Required action → Pictures aside, output each record exactly.

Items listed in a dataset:
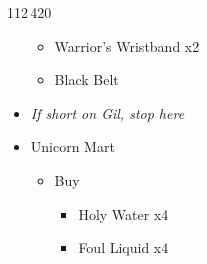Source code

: \begin{shop}{112\,420}
\begin{multicols}{2}
\begin{itemize}
\begin{itemize}
        \item Warrior's Wristband x2
        \item Black Belt
    \end{itemize}
    \item\textit{If short on Gil, stop here}
    \item Unicorn Mart
    \begin{itemize}
        \item Buy
        \begin{itemize}
            \item Holy Water x4
            \item Foul Liquid x4
        \end{itemize}
    \end{itemize}
\end{itemize}
\end{multicols}
\end{shop}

Result of the task →
Source code

: \begin{shop}{112\,420}
\begin{multicols}{2}
\begin{itemize}
\begin{itemize}
        \item Warrior's Wristband x2
        \item Black Belt
    \end{itemize}
    \item\textit{If short on Gil, stop here}
    \item Unicorn Mart
    \begin{itemize}
        \item Buy
        \begin{itemize}
            \item Holy Water x4
            \item Foul Liquid x4
        \end{itemize}
    \end{itemize}
\end{itemize}
\end{multicols}
\end{shop}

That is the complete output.